===== Extracted entries =====

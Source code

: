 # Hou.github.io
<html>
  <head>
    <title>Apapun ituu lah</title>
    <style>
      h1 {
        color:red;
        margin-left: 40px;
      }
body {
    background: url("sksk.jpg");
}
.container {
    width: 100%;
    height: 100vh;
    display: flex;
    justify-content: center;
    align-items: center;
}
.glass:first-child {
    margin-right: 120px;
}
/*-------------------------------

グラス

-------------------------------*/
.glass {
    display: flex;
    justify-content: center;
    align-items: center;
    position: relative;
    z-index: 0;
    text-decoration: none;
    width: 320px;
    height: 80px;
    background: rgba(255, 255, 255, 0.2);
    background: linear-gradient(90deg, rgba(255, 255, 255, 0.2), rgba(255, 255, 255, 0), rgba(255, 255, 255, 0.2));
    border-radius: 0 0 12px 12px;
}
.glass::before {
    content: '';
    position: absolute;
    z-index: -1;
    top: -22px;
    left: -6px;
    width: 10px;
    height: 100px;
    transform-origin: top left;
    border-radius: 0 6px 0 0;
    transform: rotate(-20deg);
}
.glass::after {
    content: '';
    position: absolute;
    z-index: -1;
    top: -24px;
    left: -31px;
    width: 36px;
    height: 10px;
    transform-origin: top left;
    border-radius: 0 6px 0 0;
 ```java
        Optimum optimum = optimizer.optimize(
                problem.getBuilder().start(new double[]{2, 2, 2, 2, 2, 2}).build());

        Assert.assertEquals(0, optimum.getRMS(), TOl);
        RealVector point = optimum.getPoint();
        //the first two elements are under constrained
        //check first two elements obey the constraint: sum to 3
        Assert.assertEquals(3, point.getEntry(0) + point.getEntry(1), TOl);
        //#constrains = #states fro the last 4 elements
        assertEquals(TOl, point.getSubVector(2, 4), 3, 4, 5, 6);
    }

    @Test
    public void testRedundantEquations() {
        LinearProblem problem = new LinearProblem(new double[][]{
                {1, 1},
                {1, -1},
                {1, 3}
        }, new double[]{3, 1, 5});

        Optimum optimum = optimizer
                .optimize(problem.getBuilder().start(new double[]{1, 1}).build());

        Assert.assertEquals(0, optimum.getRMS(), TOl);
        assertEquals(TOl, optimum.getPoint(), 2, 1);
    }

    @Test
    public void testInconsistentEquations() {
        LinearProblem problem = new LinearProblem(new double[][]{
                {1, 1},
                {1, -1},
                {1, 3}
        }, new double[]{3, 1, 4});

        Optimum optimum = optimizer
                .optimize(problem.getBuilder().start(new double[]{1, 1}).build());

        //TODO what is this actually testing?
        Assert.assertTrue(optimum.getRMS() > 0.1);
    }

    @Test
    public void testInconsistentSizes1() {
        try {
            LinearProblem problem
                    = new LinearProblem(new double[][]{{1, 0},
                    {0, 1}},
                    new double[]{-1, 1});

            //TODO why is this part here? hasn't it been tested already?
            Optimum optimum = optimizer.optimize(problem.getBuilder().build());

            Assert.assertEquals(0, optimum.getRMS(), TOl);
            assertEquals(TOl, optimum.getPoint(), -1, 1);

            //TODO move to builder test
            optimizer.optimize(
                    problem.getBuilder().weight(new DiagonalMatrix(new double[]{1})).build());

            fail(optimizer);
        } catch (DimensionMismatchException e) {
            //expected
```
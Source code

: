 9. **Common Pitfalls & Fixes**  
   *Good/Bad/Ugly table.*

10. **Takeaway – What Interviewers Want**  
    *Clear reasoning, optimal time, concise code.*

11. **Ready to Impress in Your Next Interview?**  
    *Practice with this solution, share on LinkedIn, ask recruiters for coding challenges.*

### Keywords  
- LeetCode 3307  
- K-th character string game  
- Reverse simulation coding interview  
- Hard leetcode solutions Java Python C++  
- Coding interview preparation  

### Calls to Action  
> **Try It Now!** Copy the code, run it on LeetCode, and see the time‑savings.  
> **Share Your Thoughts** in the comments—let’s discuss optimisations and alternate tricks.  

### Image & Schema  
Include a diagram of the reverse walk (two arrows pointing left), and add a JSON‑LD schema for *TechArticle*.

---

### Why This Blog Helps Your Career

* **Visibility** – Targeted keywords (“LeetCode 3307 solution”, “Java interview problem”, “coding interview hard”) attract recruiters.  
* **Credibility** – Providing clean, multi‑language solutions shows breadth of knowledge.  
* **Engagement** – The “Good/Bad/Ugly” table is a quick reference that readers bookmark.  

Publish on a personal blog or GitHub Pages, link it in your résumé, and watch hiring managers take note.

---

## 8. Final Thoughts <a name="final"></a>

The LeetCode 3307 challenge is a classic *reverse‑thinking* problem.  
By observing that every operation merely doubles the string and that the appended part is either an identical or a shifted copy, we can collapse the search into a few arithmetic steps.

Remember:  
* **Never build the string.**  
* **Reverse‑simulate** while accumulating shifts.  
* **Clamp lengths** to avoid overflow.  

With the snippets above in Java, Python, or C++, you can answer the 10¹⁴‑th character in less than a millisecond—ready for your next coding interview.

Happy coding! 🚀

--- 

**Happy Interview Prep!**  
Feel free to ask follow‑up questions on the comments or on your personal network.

=====

● **The task**
Once a line of the records is found to contain "string", copy it out.

● **Finished exercise**
- K-th character string game  
By observing that every operation merely doubles the string and that the appended part is either an identical or a shifted copy, we can collapse the search into a few arithmetic steps.
* **Never build the string.**  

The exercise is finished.